With new dogs come lots of fun, joy, and… possibly chewing! But before you train your dog to put an end to this behavior, it’s important to recognize that chewing is not only natural but also has a number of benefits.
Read on to learn everything you should know about chewing, including how to manage it to keep your furniture, shoes, or other items teeth-mark free!
Why dogs love to chew
If you’ve ever watched your dog during their play or downtime, you would’ve already noticed that they love to chew! The most important thing to keep in mind is that they don’t engage in this behavior to spite you.
In fact, there are many different reasons as to why dogs chew. For instance, like infants and toddlers, puppies love to explore their world by using their mouths and also need to relieve teething discomfort. And as they grow older, regular chewing is a natural way to clean teeth, as gnawing scrapes plaque off of teeth, as well as keep it strong and healthy!
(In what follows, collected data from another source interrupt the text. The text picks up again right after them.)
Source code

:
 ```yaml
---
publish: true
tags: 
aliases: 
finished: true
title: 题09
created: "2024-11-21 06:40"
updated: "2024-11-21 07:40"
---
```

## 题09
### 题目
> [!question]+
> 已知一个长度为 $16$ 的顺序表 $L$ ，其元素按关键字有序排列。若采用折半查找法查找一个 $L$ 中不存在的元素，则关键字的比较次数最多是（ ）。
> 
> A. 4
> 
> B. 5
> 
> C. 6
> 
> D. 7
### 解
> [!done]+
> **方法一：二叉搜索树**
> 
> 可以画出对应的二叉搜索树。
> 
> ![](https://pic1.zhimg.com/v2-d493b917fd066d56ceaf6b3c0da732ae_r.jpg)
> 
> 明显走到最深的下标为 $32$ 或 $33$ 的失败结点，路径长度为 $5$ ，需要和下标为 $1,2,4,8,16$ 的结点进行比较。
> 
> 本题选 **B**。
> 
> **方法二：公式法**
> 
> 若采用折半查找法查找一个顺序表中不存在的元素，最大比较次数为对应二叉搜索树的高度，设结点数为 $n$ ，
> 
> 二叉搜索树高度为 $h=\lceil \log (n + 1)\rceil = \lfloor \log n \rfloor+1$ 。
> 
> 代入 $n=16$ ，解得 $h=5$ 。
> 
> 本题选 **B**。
It’s also been found that chewing releases endorphins in a dog’s brain. Known as the “happiness chemicals,” a release of endorphins can be compared to the feeling that we humans have when laughing., making feeling a healthy way to ease stress and anxiety.
Other reasons include:
- Lack in training
- No access to safe and appropriate chew toys
- Separation anxiety
- Behavioral issues because of which chewing becomes a coping mechanism
- Excess energy
How to manage dog chewing
Now that we’ve established the importance and benefits of chewing, it’s time to learn the best ways to manage the behavior, to keep your dog (and your home) safe. Ultimately, the secret to managing dog chewing is simply teaching your dog what to chew!
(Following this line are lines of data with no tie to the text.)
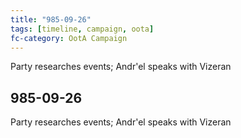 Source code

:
 ```yaml
---
title: "985-09-26"
tags: [timeline, campaign, oota]
fc-category: OotA Campaign
---
```

<span class='ob-timelines'
	data-date='985-09-26-00'
	data-title='Campaign: NAGA Adventures'
	data-class='orange'> Party researches events; Andr'el speaks with Vizeran </span>
## 985-09-26
Party researches events; Andr'el speaks with Vizeran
Keep prohibited items out of reach
When you’re training your dog, it’s best to set them up for success as much as you can! To help them learn what is and isn’t okay to chew, don’t make items that fall in the second category easily accessible. Keep clothing, shoes, books, and even trash out of their reach!
Give chew toys that are easily distinguishable from other household items
Related to the first tip, help your dog differentiate between toys they can chew and regular household items. Using old shoes or socks as chew toys will only confuse them!
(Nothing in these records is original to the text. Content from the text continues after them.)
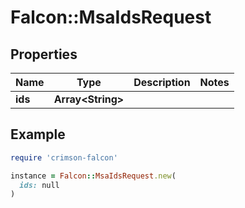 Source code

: # Falcon::MsaIdsRequest

## Properties

| Name | Type | Description | Notes |
| ---- | ---- | ----------- | ----- |
| **ids** | **Array&lt;String&gt;** |  |  |

## Example

```ruby
require 'crimson-falcon'

instance = Falcon::MsaIdsRequest.new(
  ids: null
)
```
Supervise your dog until they are only chewing on appropriate items
As with any other training, consistency is key. Avoid accidents and mistakes by keeping your dog on a leash even indoors or inside a crate filled with safe toys to chew. It’s important to remember that crates and cages should never be used as punishment. Rather, they’re meant to become safe spaces for your dog to retreat to or relax in!
Provide sufficient physical and mental stimulation throughout the day
One reason dogs love to chew is to amuse themselves out of boredom! This is why you’ll notice that dogs who get plenty of physical and mental exercise are often the most well-behaved. Learn the amount of exercise your dog needs, which is based on factors such as age, health, and breed characteristics, and make sure to incorporate it into your routine!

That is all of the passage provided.